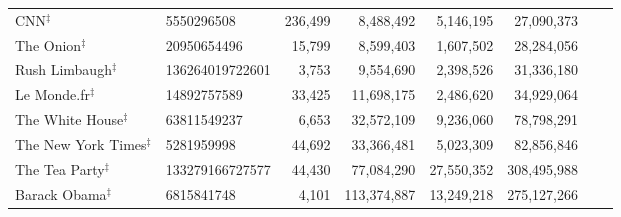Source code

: \begin{longtable}{llrrrrrr}
                                    CNN$^\ddagger$ &       5550296508 & 236,499 &   8,488,492 &  5,146,195 &  27,090,373 &             &           \\
                              The Onion$^\ddagger$ &      20950654496 &  15,799 &   8,599,403 &  1,607,502 &  28,284,056 &             &           \\
                          Rush Limbaugh$^\ddagger$ &  136264019722601 &   3,753 &   9,554,690 &  2,398,526 &  31,336,180 &             &           \\
                            Le Monde.fr$^\ddagger$ &      14892757589 &  33,425 &  11,698,175 &  2,486,620 &  34,929,064 &             &           \\
                        The White House$^\ddagger$ &      63811549237 &   6,653 &  32,572,109 &  9,236,060 &  78,798,291 &             &           \\
                     The New York Times$^\ddagger$ &       5281959998 &  44,692 &  33,366,481 &  5,023,309 &  82,856,846 &             &           \\
                          The Tea Party$^\ddagger$ &  133279166727577 &  44,430 &  77,084,290 & 27,550,352 & 308,495,988 &             &           \\
                           Barack Obama$^\ddagger$ &       6815841748 &   4,101 & 113,374,887 & 13,249,218 & 275,127,266 &             &           \\
\end{longtable}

-=-=-=-=-

Work required | Within the records above, find every line holding the word "longtable" and give the total as a bare number.

Solution for this problem | 2